Our methodology: To determine the best online Master in Criminal Justice degree programs for our ranking, we looked only at schools with regional accreditation. With that as our starting point, we gathered information to examine from publicly available sources such as the Academy of Criminal Justice Sciences (ACJS), the U.S. Department of Labor’s Bureau of Labor Statistics, U.S. News and World Report, and the school websites. From there, four points served as our guidelines for determining the best programs. In random order, the four guiding points were:
- School reputation
- Availability of focus areas, concentrations or specializations
- Program flexibility and accommodation
Founded by the Indiana General Assembly as the Indiana State Normal School in Terre Haute, Indiana in 1865, a century later the school would become Indiana State University. Twenty-three students and three faculty members began class in 1870, five years after the school’s establishment. The school would grow and change names multiple times to reflect the expansion of both the academic programs and student enrollment–becoming Indiana State Teachers College in 1929, Indiana State College in 1961, and finally becoming Indiana State University (ISU or Indiana State) in 1965. Dedicated “to teaching and the creation of knowledge while maintaining its longstanding commitment to inclusiveness, community and public service, and access to higher education,” Indiana State is committed to an inclusive and diverse campus and multicultural expression and safety. The 435-acre campus houses seven colleges, which provide over 150 academic degree programs for the more than 13,500 enrolled students. ISU has been regionally accredited by the Higher Learning Commission since 1915.

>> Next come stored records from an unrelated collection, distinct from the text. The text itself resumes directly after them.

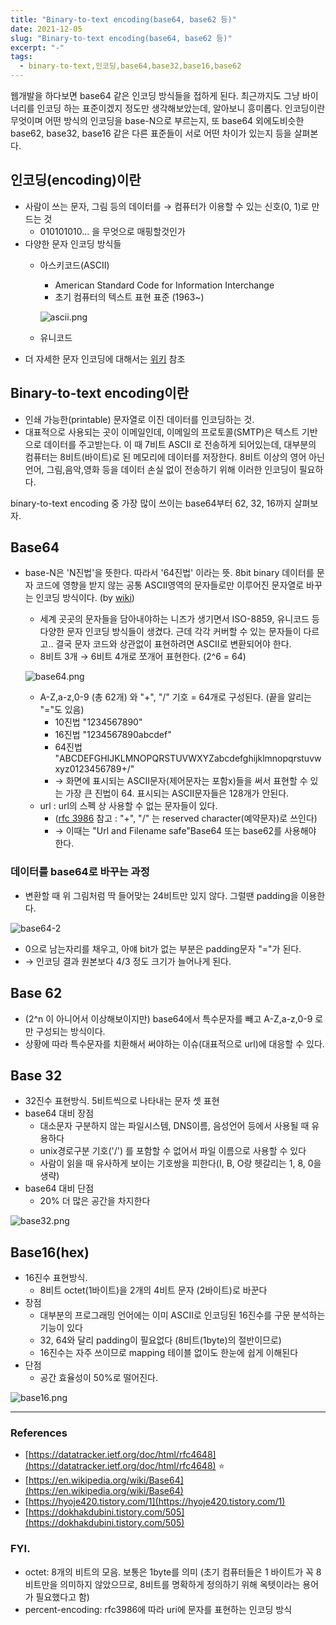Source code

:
 ```yaml
---
title: "Binary-to-text encoding(base64, base62 등)"
date: 2021-12-05
slug: "Binary-to-text encoding(base64, base62 등)"
excerpt: "-"
tags:
  - binary-to-text,인코딩,base64,base32,base16,base62
---
```


웹개발을 하다보면 base64 같은 인코딩 방식들을 접하게 된다. 최근까지도 그냥 바이너리를 인코딩 하는 표준이겠지 정도만 생각해보았는데, 알아보니 흥미롭다. 인코딩이란 무엇이며 어떤 방식의 인코딩을 base-N으로 부르는지, 또 base64 외에도비슷한 base62, base32, base16 같은 다른 표준들이 서로 어떤 차이가 있는지 등을 살펴본다.

## 인코딩(encoding)이란

- 사람이 쓰는 문자, 그림 등의 데이터를 → 컴퓨터가 이용할 수 있는 신호(0, 1)로 만드는 것
    - 010101010... 을 무엇으로 매핑할것인가
- 다양한 문자 인코딩 방식들
    - 아스키코드(ASCII)
        - American Standard Code for Information Interchange
        - 초기 컴퓨터의 텍스트 표현 표준 (1963~)
        
        ![ascii.png](ascii.png)
        
    - 유니코드
- 더 자세한 문자 인코딩에 대해서는 [위키](https://en.wikipedia.org/wiki/Character_encoding) 참조

## Binary-to-text encoding이란

- 인쇄 가능한(printable) 문자열로 이진 데이터를 인코딩하는 것.
- 대표적으로 사용되는 곳이 이메일인데, 이메일의 프로토콜(SMTP)은 텍스트 기반으로 데이터를 주고받는다. 이 때 7비트 ASCII 로 전송하게 되어있는데, 대부분의 컴퓨터는 8비트(바이트)로 된 메모리에 데이터를 저장한다. 8비트 이상의 영어 아닌 언어, 그림,음악,영화 등을 데이터 손실 없이 전송하기 위해 이러한 인코딩이 필요하다.

binary-to-text encoding 중 가장 많이 쓰이는 base64부터 62, 32, 16까지 살펴보자.

## Base64

- base-N은 'N진법'을 뜻한다. 따라서 '64진법' 이라는 뜻. 8bit binary 데이터를 문자 코드에 영향을 받지 않는 공통 ASCII영역의 문자들로만 이루어진 문자열로 바꾸는 인코딩 방식이다. (by [wiki](https://ko.wikipedia.org/wiki/%EB%B2%A0%EC%9D%B4%EC%8A%A464))
    - 세계 곳곳의 문자들을 담아내야하는 니즈가 생기면서 ISO-8859, 유니코드 등 다양한 문자 인코딩 방식들이 생겼다. 근데 각각 커버할 수 있는 문자들이 다르고.. 결국 문자 코드와 상관없이 표현하려면 ASCII로 변환되어야 한다.
    - 8비트 3개 → 6비트 4개로 쪼개어 표현한다. (2^6 = 64)
    
    ![base64.png](base64.png)
    
    - A-Z,a-z,0-9 (총 62개) 와 "+", "/" 기호 =  64개로 구성된다. (끝을 알리는 "="도 있음)
        - 10진법 "1234567890"
        - 16진법 "1234567890abcdef"
        - 64진법 "ABCDEFGHIJKLMNOPQRSTUVWXYZabcdefghijklmnopqrstuvwxyz0123456789+/"
        - → 화면에 표시되는 ASCII문자(제어문자는 포함x)들을 써서 표현할 수 있는 가장 큰 진법이 64. 표시되는 ASCII문자들은 128개가 안된다.
    - url : url의 스펙 상 사용할 수 없는 문자들이 있다.
        - ([rfc 3986](https://datatracker.ietf.org/doc/html/rfc3986) 참고 : "+", "/" 는 reserved character(예약문자)로 쓰인다)
        - → 이때는 "Url and Filename safe"Base64 또는 base62를 사용해야 한다.

### 데이터를 base64로 바꾸는 과정

- 변환할 때 위 그림처럼 딱 들어맞는 24비트만 있지 않다. 그럴땐 padding을 이용한다.

![base64-2](base64-2.png)

- 0으로 남는자리를 채우고, 아얘 bit가 없는 부분은 padding문자 "="가 된다.
- → 인코딩 결과 원본보다 4/3 정도 크기가 늘어나게 된다.

## Base 62

- (2^n 이 아니어서 이상해보이지만)  base64에서 특수문자를 빼고 A-Z,a-z,0-9 로만 구성되는 방식이다.
- 상황에 따라 특수문자를 치환해서 써야하는 이슈(대표적으로 url)에 대응할 수 있다.

## Base 32

- 32진수 표현방식. 5비트씩으로 나타내는 문자 셋 표현
- base64 대비 장점
    - 대소문자 구분하지 않는 파일시스템, DNS이름, 음성언어 등에서 사용될 때 유용하다
    - unix경로구분 기호('/') 를 포함할 수 없어서 파일 이름으로 사용할 수 있다
    - 사람이 읽을 때 유사하게 보이는 기호쌍을 피한다(I, B, O랑 헷갈리는 1, 8, 0을 생략)
- base64 대비 단점
    - 20% 더 많은 공간을 차지한다

![base32.png](base32.png)

## Base16(hex)

- 16진수 표현방식.
    - 8비트 octet(1바이트)을 2개의 4비트 문자 (2바이트)로 바꾼다
- 장점
    - 대부분의 프로그래밍 언어에는 이미 ASCII로 인코딩된 16진수를 구문 분석하는 기능이 있다
    - 32, 64와 달리 padding이 필요없다 (8비트(1byte)의 절반이므로)
    - 16진수는 자주 쓰이므로 mapping 테이블 없이도 한눈에 쉽게 이해된다
- 단점
    - 공간 효율성이 50%로 떨어진다.

![base16.png](base16.png)

---

### References

- [https://datatracker.ietf.org/doc/html/rfc4648](https://datatracker.ietf.org/doc/html/rfc4648) ⭐
- [https://en.wikipedia.org/wiki/Base64](https://en.wikipedia.org/wiki/Base64)
- [https://hyoje420.tistory.com/1](https://hyoje420.tistory.com/1)
- [https://dokhakdubini.tistory.com/505](https://dokhakdubini.tistory.com/505)

### FYI.

- octet: 8개의 비트의 모음. 보통은 1byte를 의미 (초기 컴퓨터들은 1 바이트가 꼭 8비트만을 의미하지 않았으므로, 8비트를 명확하게 정의하기 위해 옥텟이라는 용어가 필요했다고 함)
- percent-encoding: rfc3986에 따라 uri에 문자를 표현하는 인코딩 방식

Program Details: Offered through the Indiana State College of Graduate and Professional Studies, the 36-credit hour MS in Criminology and Criminal Justice is provided entirely online for “academic criminologists and criminal justice professionals” (and for those desiring to be) and effortlessly lands in our #50 spot. (For students who plan to pursue a doctorate degree in the subject, there is also an entirely online 33-credit hour MA in Criminology and Criminal Justice). All students start with criminology research seminar and go on to choose both a major and a concentration in either Law Enforcement or Corrections. Students must also complete either a comprehensive written exam or a research project in culmination of the program. This MS program is open to residents of the United States and Canada, as well as U.S. Territories and military and state department members and their families if residing at an army base. Online learning tuition for 2017-2018 is listed as $513 per credit hour for eligible out-of-state residents and $404 for Indiana residents.
The Lowry Normal School Bill of 1910 was passed in Ohio to assure two teacher training schools in the state. Guaranteeing a school to train elementary school educators in both the northeastern and northwestern part of the state, the residents of Kent desperately wanted one of the schools to be in their town. Now known as a positive outcome of the celebrated “blue-gill dinner,” through a series of miscommunication and misadventures, the state commission members were not impressed until the Kent Board of Trade reception committee convinced them to have dinner along the way to the next town they were to examine as a possible site. That dinner secured Kent as the location of the new normal school on the 53-acre Kent farm. Because of the vision of founding president John Edward McGilvrey, the school aimed to bypass being a normal school to achieve becoming first a college and ultimately a university. His dream became a reality, and now Kent State University is regionally accredited by the Higher Learning Commission.